Checksum calculation - two’s complement sum of all bytes - c++

I have instructions on creating a checksum of a message described like this:
The checksum consists of a single byte equal to the two’s complement sum of all bytes starting from the “message type” word up to the end of the message block (excluding the transmitted checksum). Carry from the most significant bit is ignored.
Another description I found was:
The checksum value contains the twos complement of the modulo 256 sum of the other words in the data message (i.e., message type, message length, and data words). The receiving equipment may calculate the modulo 256 sum of the received words and add this sum to the received checksum word. A result of zero generally indicates that the message was correctly received.
I understand this to mean that I sum the value of all bytes in message (excl checksum), get modulo 256 of this number. get twos complement of this number and that is my checksum.
But I am having trouble with an example message example (from design doc so I must assume it has been encoded correctly).
unsigned char arr[] = {0x80,0x15,0x1,0x8,0x30,0x33,0x31,0x35,0x31,0x30,0x33,0x30,0x2,0x8,0x30,0x33,0x35,0x31,0x2d,0x33,0x32,0x31,0x30,0xe};
So the last byte, 0xE, is the checksum. My code to calculate the checksum is as follows:
bool isMsgValid(unsigned char arr[], int len) {
int sum = 0;
for(int i = 0; i < (len-1); ++i) {
sum += arr[i];
}
//modulo 256 sum
sum %= 256;
char ch = sum;
//twos complement
unsigned char twoscompl = ~ch + 1;
return arr[len-1] == twoscompl;
}
int main(int argc, char* argv[])
{
unsigned char arr[] = {0x80,0x15,0x1,0x8,0x30,0x33,0x31,0x35,0x31,0x30,0x33,0x30,0x2,0x8,0x30,0x33,0x35,0x31,0x2d,0x33,0x32,0x31,0x30,0xe};
int arrsize = sizeof(arr) / sizeof(arr[0]);
bool ret = isMsgValid(arr, arrsize);
return 0;
}
The spec is here:= http://www.sinet.bt.com/227v3p5.pdf
I assume I have misunderstood the algorithm required. Any idea how to create this checksum?
Flippin spec writer made a mistake in their data example. Just spotted this then came back on here and found others spotted too. Sorry if I wasted your time. I will study responses because it looks like some useful comments for improving my code.

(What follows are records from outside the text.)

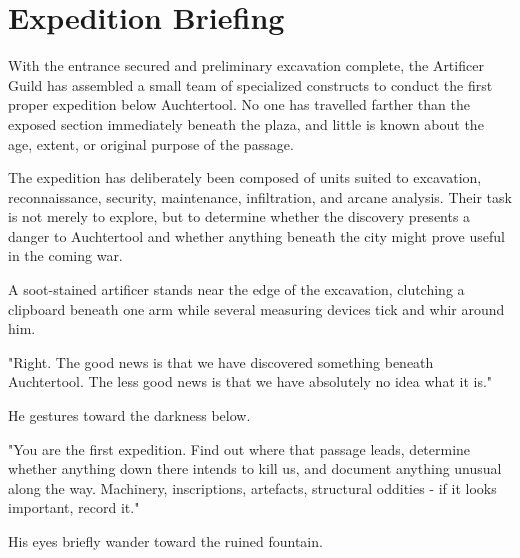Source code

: \section*{Expedition Briefing}
{\entryfont With the entrance secured and preliminary excavation complete, the Artificer Guild has assembled a small team of specialized constructs to conduct the first proper expedition below Auchtertool. No one has travelled farther than the exposed section immediately beneath the plaza, and little is known about the age, extent, or original purpose of the passage.

The expedition has deliberately been composed of units suited to excavation, reconnaissance, security, maintenance, infiltration, and arcane analysis. Their task is not merely to explore, but to determine whether the discovery presents a danger to Auchtertool and whether anything beneath the city might prove useful in the coming war.}
\begin{DndReadAloud}
	A soot-stained artificer stands near the edge of the excavation, clutching a clipboard beneath one arm while several measuring devices tick and whir around him.

	"Right. The good news is that we have discovered something beneath Auchtertool. The less good news is that we have absolutely no idea what it is."

	He gestures toward the darkness below.

	"You are the first expedition. Find out where that passage leads, determine whether anything down there intends to kill us, and document anything unusual along the way. Machinery, inscriptions, artefacts, structural oddities - if it looks important, record it."

	His eyes briefly wander toward the ruined fountain.
\end{DndReadAloud}

\begin{BriefingPanel}[
	title		= {Mission Briefing},
	subtitle	= {Expedition Directives},
	crest		= \BriefingPanelCogwheelCompassNeedleCrest,
	divider		= \BriefingPanelOrnateGearDivider
]



\end{BriefingPanel}

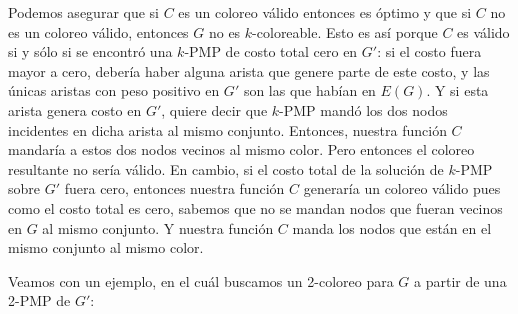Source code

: \documentclass[11pt, a4paper, twoside]{article}
\begin{document}
\begin{enumerate}
				  Podemos asegurar que si $C$ es un coloreo válido entonces es óptimo y que si $C$ no es un coloreo válido,
				  entonces $G$ no es $k$-coloreable. Esto es así porque $C$ es válido si y sólo si se encontró una $k$-PMP de costo
				  total cero en $G'$: si el costo fuera mayor a cero, debería haber alguna arista que genere parte de este costo, y 
				  las únicas aristas con peso positivo en $G'$ son las que habían en $E(G)$. Y si esta arista genera costo en $G'$, 
				  quiere decir que $k$-PMP mandó los dos nodos incidentes en dicha arista al mismo conjunto. Entonces, nuestra función
				  $C$ mandaría a estos dos nodos vecinos al mismo color. Pero entonces el coloreo resultante no sería válido. En cambio,
				  si el costo total de la solución de $k$-PMP sobre $G'$ fuera cero, entonces nuestra función $C$ generaría un coloreo
				  válido pues como el costo total es cero, sabemos que no se mandan nodos que fueran vecinos en $G$ al mismo conjunto.
				  Y nuestra función $C$ manda los nodos que están en el mismo conjunto al mismo color.
				  
				  Veamos con un ejemplo, en el cuál buscamos un 2-coloreo para $G$ a partir de una 2-PMP de $G'$:
				  

\end{enumerate}
\end{document}
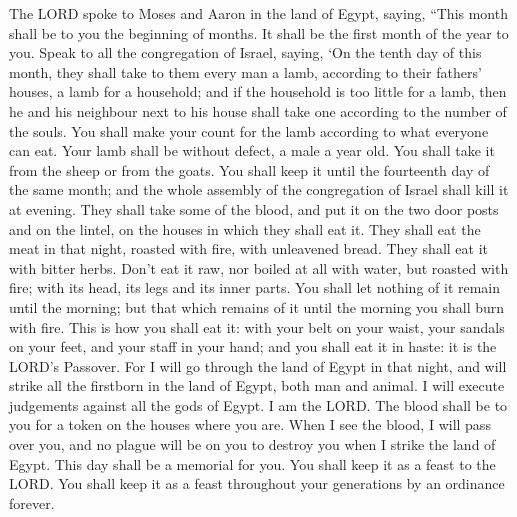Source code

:  The LORD spoke to Moses and Aaron in the land of Egypt,
saying,  ``This month shall be to you the beginning of
months. It shall be the first month of the year to you. 
Speak to all the congregation of Israel, saying, `On the tenth day of
this month, they shall take to them every man a lamb, according to their
fathers' houses, a lamb for a household;  and if the
household is too little for a lamb, then he and his neighbour next to
his house shall take one according to the number of the souls. You shall
make your count for the lamb according to what everyone can eat.
 Your lamb shall be without defect, a male a year old. You
shall take it from the sheep or from the goats.  You shall
keep it until the fourteenth day of the same month; and the whole
assembly of the congregation of Israel shall kill it at evening.
 They shall take some of the blood, and put it on the two
door posts and on the lintel, on the houses in which they shall eat it.
 They shall eat the meat in that night, roasted with fire,
with unleavened bread. They shall eat it with bitter herbs. 
Don't eat it raw, nor boiled at all with water, but roasted with fire;
with its head, its legs and its inner parts.  You shall let
nothing of it remain until the morning; but that which remains of it
until the morning you shall burn with fire.  This is how
you shall eat it: with your belt on your waist, your sandals on your
feet, and your staff in your hand; and you shall eat it in haste: it is
the LORD's Passover.  For I will go through the land of
Egypt in that night, and will strike all the firstborn in the land of
Egypt, both man and animal. I will execute judgements against all the
gods of Egypt. I am the LORD.  The blood shall be to you
for a token on the houses where you are. When I see the blood, I will
pass over you, and no plague will be on you to destroy you when I strike
the land of Egypt.  This day shall be a memorial for you.
You shall keep it as a feast to the LORD. You shall keep it as a feast
throughout your generations by an ordinance forever.

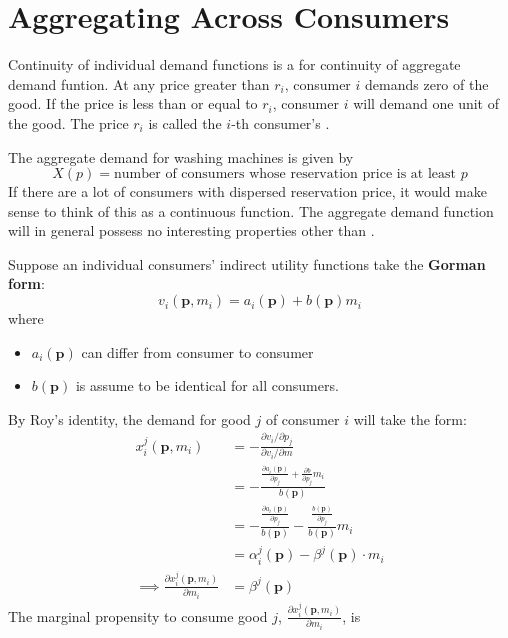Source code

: \section{Aggregating Across Consumers}

Continuity of individual demand functions is a  for continuity of aggregate demand funtion. 
At any price greater than \( r_i \), consumer \( i \) demands zero of the good.
If the price is less than or equal to \( r_i \), consumer \( i \) will demand one unit of the good. 
The price \( r_i \) is called the \( i \)-th consumer's . 

The aggregate demand for washing machines is given by 
\[
    X(p) = \text{number of consumers whose reservation price is at least $p$}
\]
If there are a lot of consumers with dispersed reservation price, it would make sense to think of this as a continuous function.
The aggregate demand function will in general possess no interesting properties other than .

Suppose an individual consumers' indirect utility functions take the \textbf{Gorman form}:
\[
    v_i(\mathbf p, m_i) = a_i(\mathbf{p}) + b(\mathbf{p}) m_i
\]
where 
\begin{itemize}
    \item \( a_i(\mathbf{p}) \) can differ from consumer to consumer
    \item \( b(\mathbf{p}) \) is assume to be identical for all consumers.
\end{itemize}
By Roy's identity, the demand for good \( j \) of consumer \( i \) will take the form:
\begin{align*}
    x_i^j(\mathbf{p}, m_i) &= -\frac{ \partial v_i / \partial p_j}{ \partial v_i / \partial m} \\
    &= -\frac{
        \frac{\partial a_i(\mathbf{p})}{ \partial p_j } + \frac{ \partial b }{ \partial p_j} m_i
    }{b(\mathbf{p})} \\
    &= -\frac{ \frac{\partial a_i(\mathbf{p})}{ \partial p_j } }{ b(\mathbf{p}) } - \frac{ \frac{b(\mathbf{p})}{ \partial p_j } }{ b(\mathbf{p}) } m_i \\
    &= \alpha_i^j(\mathbf{p}) - \beta^j(\mathbf{p}) \cdot m_i \\
    \implies \frac{ \partial x_i^j(\mathbf{p}, m_i) }{ \partial m_i } &= \beta^j(\mathbf{p})
\end{align*}
The marginal propensity to consume good \( j \), \( \frac{ \partial x_i^j(\mathbf{p}, m_i) }{ \partial m_i } \), is 

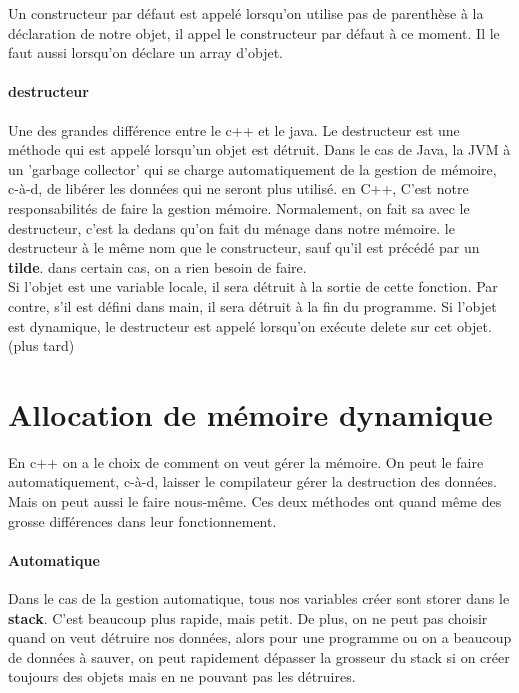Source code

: \documentclass[oneside]{book}
\begin{document}
Un constructeur par défaut est appelé lorsqu'on utilise pas de parenthèse à la déclaration de notre objet, il appel le constructeur par défaut à ce moment. Il le faut aussi lorsqu'on déclare un array d'objet.
\paragraph{destructeur}
Une des grandes différence entre le c++ et le java. Le destructeur est une méthode qui est appelé lorsqu'un objet est détruit. Dans le cas de Java, la JVM à un 'garbage collector' qui se charge automatiquement de la gestion de mémoire, c-à-d, de libérer les données qui ne seront plus utilisé. en C++, C'est notre responsabilités de faire la gestion mémoire. Normalement, on fait sa avec le destructeur, c'est la dedans qu'on fait du ménage dans notre mémoire. le destructeur à le même nom que le constructeur, sauf qu'il est précédé par un \textbf{tilde}. dans certain cas, on a rien besoin de faire.\\

Si l'objet est une variable locale, il sera détruit à la sortie de cette fonction. Par contre, s'il est défini dans main, il sera détruit à la fin du programme. Si l'objet est dynamique, le destructeur est appelé lorsqu'on exécute delete sur cet objet. (plus tard)\\

\section{Allocation de mémoire dynamique}
En c++ on a le choix de comment on veut gérer la mémoire. On peut le faire automatiquement, c-à-d, laisser le compilateur gérer la destruction des données. Mais on peut aussi le faire nous-même. Ces deux méthodes ont quand même des grosse différences dans leur fonctionnement.\\

\paragraph{Automatique}
Dans le cas de la gestion automatique, tous nos variables créer sont storer dans le \textbf{stack}. C'est beaucoup plus rapide, mais petit. De plus, on ne peut pas choisir quand on veut détruire nos données, alors pour une programme ou on a beaucoup de données à sauver, on peut rapidement dépasser la grosseur du stack si on créer toujours des objets mais en ne pouvant pas les détruires.\\
\end{document}
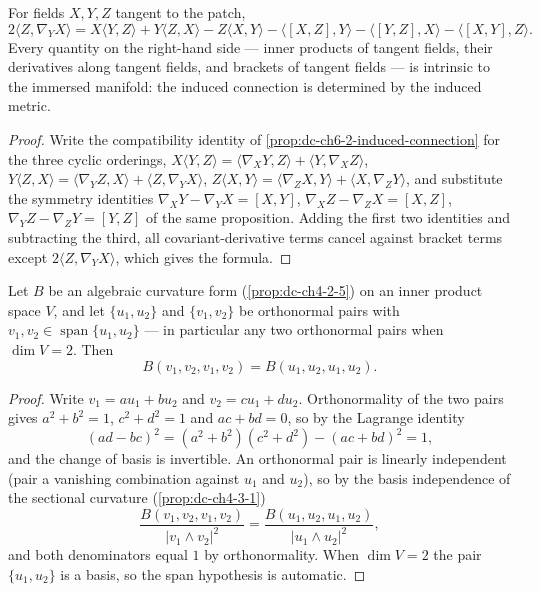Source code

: \begin{lemma}
  \label{lem:dc-ch6-2-7-koszul}


  For fields $X,Y,Z$ tangent to the patch,
  $$
  2\langle Z,\nabla_YX\rangle
    = X\langle Y,Z\rangle + Y\langle Z,X\rangle - Z\langle X,Y\rangle
      - \langle[X,Z],Y\rangle - \langle[Y,Z],X\rangle - \langle[X,Y],Z\rangle.
  $$
  Every quantity on the right-hand side — inner products of tangent fields,
  their derivatives along tangent fields, and brackets of tangent fields — is
  intrinsic to the immersed manifold: the induced connection is determined by
  the induced metric.
\end{lemma}
\begin{proof}

  \sketch
  Write the compatibility identity of \cref{prop:dc-ch6-2-induced-connection}
  for the three cyclic orderings,
  $X\langle Y,Z\rangle=\langle\nabla_XY,Z\rangle+\langle Y,\nabla_XZ\rangle$,
  $Y\langle Z,X\rangle=\langle\nabla_YZ,X\rangle+\langle Z,\nabla_YX\rangle$,
  $Z\langle X,Y\rangle=\langle\nabla_ZX,Y\rangle+\langle X,\nabla_ZY\rangle$,
  and substitute the symmetry identities
  $\nabla_XY-\nabla_YX=[X,Y]$, $\nabla_XZ-\nabla_ZX=[X,Z]$,
  $\nabla_YZ-\nabla_ZY=[Y,Z]$ of the same proposition. Adding the first two
  identities and subtracting the third, all covariant-derivative terms cancel
  against bracket terms except $2\langle Z,\nabla_YX\rangle$, which gives the
  formula.
\end{proof}

\begin{lemma}
  \label{lem:dc-ch6-2-7-plane}


  Let $B$ be an algebraic curvature form (\cref{prop:dc-ch4-2-5}) on an inner
  product space $V$, and let $\{u_1,u_2\}$ and $\{v_1,v_2\}$ be orthonormal
  pairs with $v_1,v_2\in\operatorname{span}\{u_1,u_2\}$ — in particular any two
  orthonormal pairs when $\dim V=2$. Then
  $$
  B(v_1,v_2,v_1,v_2)=B(u_1,u_2,u_1,u_2).
  $$
\end{lemma}
\begin{proof}

  \sketch
  Write $v_1=au_1+bu_2$ and $v_2=cu_1+du_2$. Orthonormality of the two pairs
  gives $a^2+b^2=1$, $c^2+d^2=1$ and $ac+bd=0$, so by the Lagrange identity
  $$
  (ad-bc)^2=(a^2+b^2)(c^2+d^2)-(ac+bd)^2=1,
  $$
  and the change of basis is invertible. An orthonormal pair is linearly
  independent (pair a vanishing combination against $u_1$ and $u_2$), so by
  the basis independence of the sectional curvature (\cref{prop:dc-ch4-3-1})
  $$
  \frac{B(v_1,v_2,v_1,v_2)}{|v_1\wedge v_2|^2}
    =\frac{B(u_1,u_2,u_1,u_2)}{|u_1\wedge u_2|^2},
  $$
  and both denominators equal $1$ by orthonormality. When $\dim V=2$ the pair
  $\{u_1,u_2\}$ is a basis, so the span hypothesis is automatic.
\end{proof}

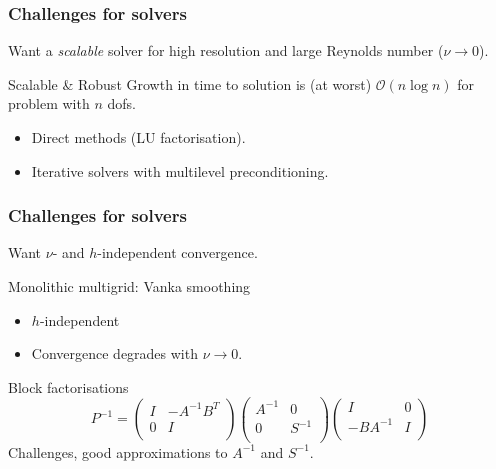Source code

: \documentclass[presentation]{beamer}
\newcommand{\cmark}{\ding{51}}
\newcommand{\xmark}{\ding{55}}
\begin{document}
\begin{frame}
  \frametitle{Challenges for solvers}
  Want a \emph{scalable} solver for high resolution and large
  Reynolds number ($\nu \to 0$).
  \begin{block}{Scalable \& Robust}
    Growth in time to solution is (at worst)
    $\mathcal{O}(n\log n)$ for problem with $n$ dofs.
    \begin{itemize}
    \item[\xmark] Direct methods (LU factorisation).
    \item[\cmark] Iterative solvers with multilevel preconditioning.
    \end{itemize}
  \end{block}
\end{frame}
\begin{frame}
  \frametitle{Challenges for solvers}
  Want $\nu$- and $h$-independent convergence.
  \begin{block}{Monolithic multigrid: Vanka smoothing}
    \begin{itemize}
    \item[\cmark] $h$-independent
    \item[\xmark] Convergence degrades with $\nu \to 0$.
    \end{itemize}
  \end{block}
  \begin{block}{Block factorisations}
    \begin{equation*}
      P^{-1} =
      \begin{pmatrix}
        I   & -A^{-1} B^T \\
        0 & I \\
      \end{pmatrix}
      \begin{pmatrix}
        A^{-1}  & 0 \\
        0 & S^{-1} \\
      \end{pmatrix}
      \begin{pmatrix}
        I   & 0 \\
        -BA^{-1} & I \\
      \end{pmatrix}
    \end{equation*}
    Challenges, good approximations to $A^{-1}$ and $S^{-1}$.
  \end{block}
\end{frame}
\end{document}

You miscopied the example message from the pdf you linked. The second parameter length is 9 bytes, but you used 0x08 in your code.
The document incorrectly states "8 bytes" in the third column when there are really 9 bytes in the parameter. The second column correctly states "00001001".
In other words, your test message should be:
{0x80,0x15,0x1,0x8,0x30,0x33,0x31,0x35,0x31,0x30,0x33,0x30, // param1
0x2,0x9,0x30,0x33,0x35,0x31,0x2d,0x33,0x32,0x31,0x30,0xe} // param2
^^^
With the correct message array, ret == true when I try your program.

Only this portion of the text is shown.